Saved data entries
+ + +

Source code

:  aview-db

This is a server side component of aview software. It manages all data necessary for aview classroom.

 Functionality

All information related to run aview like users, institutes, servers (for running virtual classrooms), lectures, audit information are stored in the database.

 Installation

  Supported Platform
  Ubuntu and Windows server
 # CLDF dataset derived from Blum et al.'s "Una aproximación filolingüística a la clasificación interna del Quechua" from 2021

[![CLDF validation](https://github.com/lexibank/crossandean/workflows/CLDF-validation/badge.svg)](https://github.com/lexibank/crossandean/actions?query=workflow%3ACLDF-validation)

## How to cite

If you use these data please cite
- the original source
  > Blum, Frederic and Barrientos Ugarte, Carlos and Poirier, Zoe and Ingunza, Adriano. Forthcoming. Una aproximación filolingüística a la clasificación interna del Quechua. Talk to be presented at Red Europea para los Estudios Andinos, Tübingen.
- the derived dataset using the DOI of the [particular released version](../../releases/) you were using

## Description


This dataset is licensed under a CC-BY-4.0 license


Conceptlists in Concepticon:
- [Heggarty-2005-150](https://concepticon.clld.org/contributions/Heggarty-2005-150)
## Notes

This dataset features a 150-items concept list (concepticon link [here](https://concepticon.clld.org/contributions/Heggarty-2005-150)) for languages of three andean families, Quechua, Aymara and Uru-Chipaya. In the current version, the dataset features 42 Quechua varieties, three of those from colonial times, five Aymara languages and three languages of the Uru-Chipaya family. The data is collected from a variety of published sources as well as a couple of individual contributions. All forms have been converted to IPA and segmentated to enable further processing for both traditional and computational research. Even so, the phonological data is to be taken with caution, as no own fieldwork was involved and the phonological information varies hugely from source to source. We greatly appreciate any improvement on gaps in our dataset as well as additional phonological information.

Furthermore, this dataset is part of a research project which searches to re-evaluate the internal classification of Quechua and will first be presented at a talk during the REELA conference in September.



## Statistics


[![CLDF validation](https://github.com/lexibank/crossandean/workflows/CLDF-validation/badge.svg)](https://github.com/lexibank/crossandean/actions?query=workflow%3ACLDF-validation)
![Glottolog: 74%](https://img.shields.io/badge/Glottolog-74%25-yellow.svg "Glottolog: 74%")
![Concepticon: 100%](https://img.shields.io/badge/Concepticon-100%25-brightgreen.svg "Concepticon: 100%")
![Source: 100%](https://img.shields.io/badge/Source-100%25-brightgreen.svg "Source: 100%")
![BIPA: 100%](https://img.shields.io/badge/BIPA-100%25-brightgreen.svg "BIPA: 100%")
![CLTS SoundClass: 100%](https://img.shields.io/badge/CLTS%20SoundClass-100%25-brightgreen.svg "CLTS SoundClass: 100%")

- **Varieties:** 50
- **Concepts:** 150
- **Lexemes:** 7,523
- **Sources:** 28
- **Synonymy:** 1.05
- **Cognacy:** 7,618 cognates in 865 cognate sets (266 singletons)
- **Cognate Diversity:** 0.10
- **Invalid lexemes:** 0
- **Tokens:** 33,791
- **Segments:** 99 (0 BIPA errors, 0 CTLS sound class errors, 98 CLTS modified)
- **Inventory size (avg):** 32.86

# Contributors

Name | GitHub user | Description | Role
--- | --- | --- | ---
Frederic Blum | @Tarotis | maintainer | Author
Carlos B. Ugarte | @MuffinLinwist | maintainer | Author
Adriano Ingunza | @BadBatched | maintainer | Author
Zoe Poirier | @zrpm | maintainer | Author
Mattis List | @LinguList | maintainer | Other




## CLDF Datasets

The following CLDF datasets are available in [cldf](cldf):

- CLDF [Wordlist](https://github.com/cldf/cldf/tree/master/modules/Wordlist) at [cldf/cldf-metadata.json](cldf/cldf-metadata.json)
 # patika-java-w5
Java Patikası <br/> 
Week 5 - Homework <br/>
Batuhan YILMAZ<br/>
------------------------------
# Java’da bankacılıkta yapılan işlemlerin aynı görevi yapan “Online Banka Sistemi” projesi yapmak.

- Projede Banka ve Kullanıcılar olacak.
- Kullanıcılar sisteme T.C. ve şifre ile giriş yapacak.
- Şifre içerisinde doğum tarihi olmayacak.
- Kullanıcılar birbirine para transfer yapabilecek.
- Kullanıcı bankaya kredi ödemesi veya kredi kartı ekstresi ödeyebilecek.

+ + +

**Task**: Going through the entries above, show each line that contains "Ingunza".

**Exercise response**:
  > Blum, Frederic and Barrientos Ugarte, Carlos and Poirier, Zoe and Ingunza, Adriano. Forthcoming. Una aproximación filolingüística a la clasificación interna del Quechua. Talk to be presented at Red Europea para los Estudios Andinos, Tübingen.
Adriano Ingunza | @BadBatched | maintainer | Author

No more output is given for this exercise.